**Exercise:** Transcribe the following entries letter for letter, without the pictures.

Stored items from a collection:
- - - - -

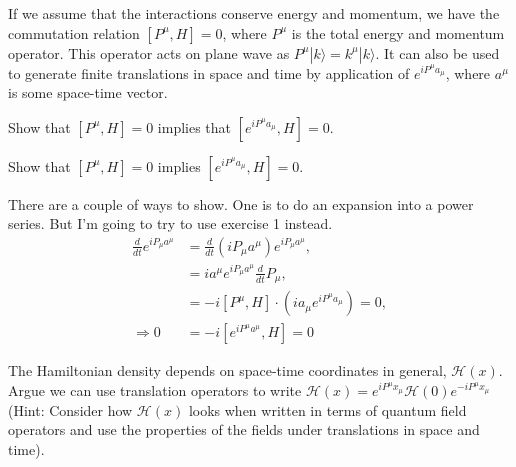 \documentclass[working, oneside]{../../Preambles/tuftebook}
\begin{document}
If we assume that the interactions conserve energy and momentum, we have the commutation relation \( [P^\mu, H] = 0 \), where \( P^\mu \) is the total energy and momentum operator. This operator acts on plane wave as \( P^\mu | k \rangle = k^\mu | k \rangle \). It can also be used to generate finite translations in space and time by application of \( e^{i P^\mu a_\mu} \), where \( a^\mu \) is some space-time vector.
\begin{exercise}[6]
Show that \( [P^\mu, H] = 0 \) implies that \( [e^{i P^\mu a_\mu}, H] = 0 \).
\end{exercise}
\begin{solution}
Show that \( [P^\mu, H] = 0 \) implies \( [e^{i P^\mu a_\mu}, H] = 0 \).

There are a couple of ways to show. One is to do an expansion into a power series. But I'm going to try to use exercise 1 instead.
\begin{align*}
\frac{d}{dt} e^{i P_\mu a^\mu}
&= \frac{d}{dt} (i P_\mu a^\mu) e^{i P_\mu a^\mu}, \\
&= i a^\mu e^{i P_\mu a^\mu} \frac{d}{dt} P_\mu, \\
&= -i [P^\mu, H] \cdot \left( ia_{\mu }e^{iP^{\mu }a_{\mu }} \right)  = 0, \\
\Rightarrow 0
&= -i [e^{i P^\mu a^\mu}, H] = 0
\end{align*}
\end{solution}
\begin{exercise}[7]
The Hamiltonian density depends on space-time coordinates in general, \( \mathcal{H}(x) \). Argue we can use translation operators to write \( \mathcal{H}(x) = e^{i P^\mu x_\mu} \mathcal{H}(0) e^{-i P^\mu x_\mu} \) (Hint: Consider how \( \mathcal{H}(x) \) looks when written in terms of quantum field operators and use the properties of the fields under translations in space and time).
\end{exercise}
\end{document}
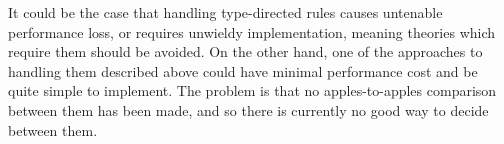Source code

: It could be the case that handling type-directed rules causes untenable performance loss, or requires unwieldy implementation, meaning theories which require them should be avoided.
On the other hand, one of the approaches to handling them described above could have minimal performance cost and be quite simple to implement.
The problem is that no apples-to-apples comparison between them has been made, and so there is currently no good way to decide between them.

%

- - - - -

**Output for this exercise:**
 \documentclass[working, oneside]{../../Preambles/tuftebook}
\begin{document}
If we assume that the interactions conserve energy and momentum, we have the commutation relation \( [P^\mu, H] = 0 \), where \( P^\mu \) is the total energy and momentum operator. This operator acts on plane wave as \( P^\mu | k \rangle = k^\mu | k \rangle \). It can also be used to generate finite translations in space and time by application of \( e^{i P^\mu a_\mu} \), where \( a^\mu \) is some space-time vector.
\begin{exercise}[6]
Show that \( [P^\mu, H] = 0 \) implies that \( [e^{i P^\mu a_\mu}, H] = 0 \).
\end{exercise}
\begin{solution}
Show that \( [P^\mu, H] = 0 \) implies \( [e^{i P^\mu a_\mu}, H] = 0 \).

There are a couple of ways to show. One is to do an expansion into a power series. But I'm going to try to use exercise 1 instead.
\begin{align*}
\frac{d}{dt} e^{i P_\mu a^\mu}
&= \frac{d}{dt} (i P_\mu a^\mu) e^{i P_\mu a^\mu}, \\
&= i a^\mu e^{i P_\mu a^\mu} \frac{d}{dt} P_\mu, \\
&= -i [P^\mu, H] \cdot \left( ia_{\mu }e^{iP^{\mu }a_{\mu }} \right)  = 0, \\
\Rightarrow 0
&= -i [e^{i P^\mu a^\mu}, H] = 0
\end{align*}
\end{solution}
\begin{exercise}[7]
The Hamiltonian density depends on space-time coordinates in general, \( \mathcal{H}(x) \). Argue we can use translation operators to write \( \mathcal{H}(x) = e^{i P^\mu x_\mu} \mathcal{H}(0) e^{-i P^\mu x_\mu} \) (Hint: Consider how \( \mathcal{H}(x) \) looks when written in terms of quantum field operators and use the properties of the fields under translations in space and time).
\end{exercise}
\end{document}
Source code

: It could be the case that handling type-directed rules causes untenable performance loss, or requires unwieldy implementation, meaning theories which require them should be avoided.
On the other hand, one of the approaches to handling them described above could have minimal performance cost and be quite simple to implement.
The problem is that no apples-to-apples comparison between them has been made, and so there is currently no good way to decide between them.

%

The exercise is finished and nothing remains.